→ Work to complete
Starting at the line that contains "To assign a" and ending at the line that contains "## 2.0 Core Architecture", the lines below are to be given again exactly, with nothing added.

→ Data for the task
------------------------------------------------------------------------
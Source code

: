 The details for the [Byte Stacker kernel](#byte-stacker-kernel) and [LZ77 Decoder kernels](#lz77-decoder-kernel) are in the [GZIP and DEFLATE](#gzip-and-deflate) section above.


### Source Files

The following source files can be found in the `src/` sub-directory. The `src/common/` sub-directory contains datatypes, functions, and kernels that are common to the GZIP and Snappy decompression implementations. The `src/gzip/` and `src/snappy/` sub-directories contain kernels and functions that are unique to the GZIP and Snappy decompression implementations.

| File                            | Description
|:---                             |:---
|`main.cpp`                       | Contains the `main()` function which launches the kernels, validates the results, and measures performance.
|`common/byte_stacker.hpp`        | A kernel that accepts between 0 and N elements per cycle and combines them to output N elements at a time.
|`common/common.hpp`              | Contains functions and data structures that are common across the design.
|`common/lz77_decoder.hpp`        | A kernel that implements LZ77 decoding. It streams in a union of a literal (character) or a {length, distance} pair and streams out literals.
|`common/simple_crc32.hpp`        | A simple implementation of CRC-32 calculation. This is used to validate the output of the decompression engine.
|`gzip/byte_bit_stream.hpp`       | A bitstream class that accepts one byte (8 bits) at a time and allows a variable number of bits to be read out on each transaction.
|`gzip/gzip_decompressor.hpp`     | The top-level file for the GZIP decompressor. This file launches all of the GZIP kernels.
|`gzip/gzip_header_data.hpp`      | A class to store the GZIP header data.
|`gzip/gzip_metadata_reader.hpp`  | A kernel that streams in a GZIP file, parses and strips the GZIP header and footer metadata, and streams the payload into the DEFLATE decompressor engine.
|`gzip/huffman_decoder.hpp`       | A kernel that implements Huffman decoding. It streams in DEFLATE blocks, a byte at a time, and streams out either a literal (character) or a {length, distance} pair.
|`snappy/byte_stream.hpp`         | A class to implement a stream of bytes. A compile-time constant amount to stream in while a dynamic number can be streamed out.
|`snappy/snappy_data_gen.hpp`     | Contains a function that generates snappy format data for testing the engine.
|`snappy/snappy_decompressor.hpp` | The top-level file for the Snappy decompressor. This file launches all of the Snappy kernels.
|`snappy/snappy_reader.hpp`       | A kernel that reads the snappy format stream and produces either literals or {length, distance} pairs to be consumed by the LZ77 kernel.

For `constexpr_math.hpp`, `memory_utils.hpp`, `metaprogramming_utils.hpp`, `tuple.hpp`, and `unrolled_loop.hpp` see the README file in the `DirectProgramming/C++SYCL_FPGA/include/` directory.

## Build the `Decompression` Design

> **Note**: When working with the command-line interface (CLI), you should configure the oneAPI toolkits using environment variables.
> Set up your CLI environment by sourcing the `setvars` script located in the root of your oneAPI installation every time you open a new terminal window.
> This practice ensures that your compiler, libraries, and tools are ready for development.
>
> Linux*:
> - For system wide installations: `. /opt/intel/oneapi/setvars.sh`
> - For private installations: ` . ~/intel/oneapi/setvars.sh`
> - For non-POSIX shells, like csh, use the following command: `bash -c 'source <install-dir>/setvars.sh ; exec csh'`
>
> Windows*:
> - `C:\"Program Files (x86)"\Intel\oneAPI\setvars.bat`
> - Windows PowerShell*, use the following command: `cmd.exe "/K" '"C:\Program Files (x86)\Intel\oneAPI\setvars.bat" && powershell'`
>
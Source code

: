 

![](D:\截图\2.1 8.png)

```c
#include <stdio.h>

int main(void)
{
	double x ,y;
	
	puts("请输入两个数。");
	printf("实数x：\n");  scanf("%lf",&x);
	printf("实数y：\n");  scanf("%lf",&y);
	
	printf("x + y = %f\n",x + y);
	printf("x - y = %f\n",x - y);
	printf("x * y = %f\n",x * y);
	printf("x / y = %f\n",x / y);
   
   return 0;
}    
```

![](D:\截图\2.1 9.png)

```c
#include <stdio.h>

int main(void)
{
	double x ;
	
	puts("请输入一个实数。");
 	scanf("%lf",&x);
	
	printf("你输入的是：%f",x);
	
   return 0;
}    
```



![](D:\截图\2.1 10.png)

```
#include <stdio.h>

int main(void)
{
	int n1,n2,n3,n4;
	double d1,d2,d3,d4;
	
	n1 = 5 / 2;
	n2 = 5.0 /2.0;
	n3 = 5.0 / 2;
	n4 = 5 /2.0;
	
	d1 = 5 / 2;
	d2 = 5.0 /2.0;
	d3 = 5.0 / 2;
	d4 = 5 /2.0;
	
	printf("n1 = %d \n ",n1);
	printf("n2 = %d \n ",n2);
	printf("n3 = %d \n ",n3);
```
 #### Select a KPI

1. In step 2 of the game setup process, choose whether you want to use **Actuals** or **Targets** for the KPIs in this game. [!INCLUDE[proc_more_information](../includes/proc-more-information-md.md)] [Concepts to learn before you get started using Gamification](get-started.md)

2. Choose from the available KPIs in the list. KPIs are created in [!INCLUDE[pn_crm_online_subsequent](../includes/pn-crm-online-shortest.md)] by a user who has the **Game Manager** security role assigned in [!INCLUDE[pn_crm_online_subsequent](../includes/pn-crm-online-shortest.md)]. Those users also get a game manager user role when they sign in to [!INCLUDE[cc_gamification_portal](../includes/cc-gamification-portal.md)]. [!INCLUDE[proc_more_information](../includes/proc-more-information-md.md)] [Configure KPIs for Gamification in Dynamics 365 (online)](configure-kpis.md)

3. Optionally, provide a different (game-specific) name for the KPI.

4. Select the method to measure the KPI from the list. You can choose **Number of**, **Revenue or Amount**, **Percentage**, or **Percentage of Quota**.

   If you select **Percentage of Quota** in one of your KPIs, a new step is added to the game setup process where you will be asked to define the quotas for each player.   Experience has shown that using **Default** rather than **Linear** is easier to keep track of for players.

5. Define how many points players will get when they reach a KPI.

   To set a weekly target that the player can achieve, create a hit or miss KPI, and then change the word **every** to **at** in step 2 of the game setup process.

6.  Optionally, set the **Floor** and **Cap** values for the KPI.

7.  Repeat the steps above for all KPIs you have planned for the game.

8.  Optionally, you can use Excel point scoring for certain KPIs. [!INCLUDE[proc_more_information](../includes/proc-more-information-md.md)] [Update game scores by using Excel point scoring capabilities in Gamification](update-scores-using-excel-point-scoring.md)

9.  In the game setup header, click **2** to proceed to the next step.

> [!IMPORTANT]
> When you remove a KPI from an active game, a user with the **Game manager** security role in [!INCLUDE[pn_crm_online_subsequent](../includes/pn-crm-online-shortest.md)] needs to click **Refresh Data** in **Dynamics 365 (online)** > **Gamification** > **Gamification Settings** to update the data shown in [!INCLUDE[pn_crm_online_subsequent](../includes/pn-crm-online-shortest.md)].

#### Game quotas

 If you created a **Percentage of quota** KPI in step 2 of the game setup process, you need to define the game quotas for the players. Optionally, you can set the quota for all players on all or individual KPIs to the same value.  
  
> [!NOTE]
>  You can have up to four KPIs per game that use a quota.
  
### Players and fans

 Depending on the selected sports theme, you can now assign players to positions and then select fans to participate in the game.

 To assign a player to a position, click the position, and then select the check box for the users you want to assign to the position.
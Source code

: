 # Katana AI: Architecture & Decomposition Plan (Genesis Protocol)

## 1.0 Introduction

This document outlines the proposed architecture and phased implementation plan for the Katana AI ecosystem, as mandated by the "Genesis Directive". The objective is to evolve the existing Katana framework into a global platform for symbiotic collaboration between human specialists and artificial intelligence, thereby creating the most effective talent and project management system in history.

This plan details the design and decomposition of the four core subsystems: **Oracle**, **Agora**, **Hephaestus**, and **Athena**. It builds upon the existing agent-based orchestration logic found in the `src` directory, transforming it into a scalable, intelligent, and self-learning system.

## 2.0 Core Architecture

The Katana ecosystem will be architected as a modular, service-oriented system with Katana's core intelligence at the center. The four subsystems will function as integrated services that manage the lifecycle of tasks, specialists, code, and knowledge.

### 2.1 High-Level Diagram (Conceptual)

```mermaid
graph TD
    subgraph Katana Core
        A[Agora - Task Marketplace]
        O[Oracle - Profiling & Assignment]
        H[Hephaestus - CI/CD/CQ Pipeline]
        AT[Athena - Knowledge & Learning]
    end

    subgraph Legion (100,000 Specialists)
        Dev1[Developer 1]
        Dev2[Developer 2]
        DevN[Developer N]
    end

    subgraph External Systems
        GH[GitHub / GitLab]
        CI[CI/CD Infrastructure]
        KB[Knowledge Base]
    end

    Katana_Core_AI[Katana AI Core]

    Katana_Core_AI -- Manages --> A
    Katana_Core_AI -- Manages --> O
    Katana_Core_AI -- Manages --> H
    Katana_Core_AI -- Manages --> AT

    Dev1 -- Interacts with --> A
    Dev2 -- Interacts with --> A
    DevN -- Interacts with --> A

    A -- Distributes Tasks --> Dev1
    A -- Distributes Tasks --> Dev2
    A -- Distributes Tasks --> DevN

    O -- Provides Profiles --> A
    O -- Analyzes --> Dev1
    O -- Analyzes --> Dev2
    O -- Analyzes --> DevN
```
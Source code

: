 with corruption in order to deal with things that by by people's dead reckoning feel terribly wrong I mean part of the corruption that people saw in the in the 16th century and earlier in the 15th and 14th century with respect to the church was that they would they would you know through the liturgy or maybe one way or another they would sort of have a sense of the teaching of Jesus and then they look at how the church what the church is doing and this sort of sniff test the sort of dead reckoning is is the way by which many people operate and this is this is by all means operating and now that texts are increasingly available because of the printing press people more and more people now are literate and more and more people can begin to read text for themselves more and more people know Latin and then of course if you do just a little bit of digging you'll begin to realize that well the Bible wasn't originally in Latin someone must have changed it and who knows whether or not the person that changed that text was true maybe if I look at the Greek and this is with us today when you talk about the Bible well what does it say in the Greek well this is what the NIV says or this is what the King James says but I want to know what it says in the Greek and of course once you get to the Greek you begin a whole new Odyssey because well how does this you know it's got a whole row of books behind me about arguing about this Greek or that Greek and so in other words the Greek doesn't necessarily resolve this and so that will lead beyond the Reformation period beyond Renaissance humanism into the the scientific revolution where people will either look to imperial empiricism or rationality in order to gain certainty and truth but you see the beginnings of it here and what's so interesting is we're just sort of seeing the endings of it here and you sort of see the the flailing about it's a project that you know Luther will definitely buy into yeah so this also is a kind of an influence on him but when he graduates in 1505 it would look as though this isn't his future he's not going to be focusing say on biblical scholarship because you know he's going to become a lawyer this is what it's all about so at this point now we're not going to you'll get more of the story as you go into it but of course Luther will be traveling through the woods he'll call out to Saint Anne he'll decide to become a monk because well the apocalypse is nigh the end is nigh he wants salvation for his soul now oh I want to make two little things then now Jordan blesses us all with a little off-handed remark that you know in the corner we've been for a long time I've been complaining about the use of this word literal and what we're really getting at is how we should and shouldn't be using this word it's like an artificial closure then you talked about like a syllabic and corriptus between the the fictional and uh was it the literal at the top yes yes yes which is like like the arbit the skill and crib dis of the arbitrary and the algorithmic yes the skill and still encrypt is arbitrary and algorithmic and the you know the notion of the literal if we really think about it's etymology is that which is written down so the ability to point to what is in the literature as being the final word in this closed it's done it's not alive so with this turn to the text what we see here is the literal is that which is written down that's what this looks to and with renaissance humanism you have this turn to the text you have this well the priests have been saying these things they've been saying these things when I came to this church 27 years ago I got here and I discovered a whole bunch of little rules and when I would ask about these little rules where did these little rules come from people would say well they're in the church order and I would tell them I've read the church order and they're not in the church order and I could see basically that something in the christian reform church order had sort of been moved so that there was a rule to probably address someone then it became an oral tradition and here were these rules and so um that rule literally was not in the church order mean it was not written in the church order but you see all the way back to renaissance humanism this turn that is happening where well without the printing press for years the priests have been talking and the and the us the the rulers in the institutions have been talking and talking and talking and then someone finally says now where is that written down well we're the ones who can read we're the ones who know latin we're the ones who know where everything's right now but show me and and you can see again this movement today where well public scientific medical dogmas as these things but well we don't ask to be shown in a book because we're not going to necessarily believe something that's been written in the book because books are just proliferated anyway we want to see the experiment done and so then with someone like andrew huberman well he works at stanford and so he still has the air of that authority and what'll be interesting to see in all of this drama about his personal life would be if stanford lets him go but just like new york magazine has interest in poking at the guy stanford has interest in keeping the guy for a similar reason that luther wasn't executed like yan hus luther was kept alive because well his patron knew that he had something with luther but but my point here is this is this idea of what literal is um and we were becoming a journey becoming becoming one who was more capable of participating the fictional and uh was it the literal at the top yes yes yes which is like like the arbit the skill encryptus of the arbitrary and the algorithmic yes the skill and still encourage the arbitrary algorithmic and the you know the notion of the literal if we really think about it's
------------------------------------------------------------------------
→ Output of the task
 To assign a player to a position, click the position, and then select the check box for the users you want to assign to the position.
Source code

: # Katana AI: Architecture & Decomposition Plan (Genesis Protocol)

## 1.0 Introduction

This document outlines the proposed architecture and phased implementation plan for the Katana AI ecosystem, as mandated by the "Genesis Directive". The objective is to evolve the existing Katana framework into a global platform for symbiotic collaboration between human specialists and artificial intelligence, thereby creating the most effective talent and project management system in history.

This plan details the design and decomposition of the four core subsystems: **Oracle**, **Agora**, **Hephaestus**, and **Athena**. It builds upon the existing agent-based orchestration logic found in the `src` directory, transforming it into a scalable, intelligent, and self-learning system.

## 2.0 Core Architecture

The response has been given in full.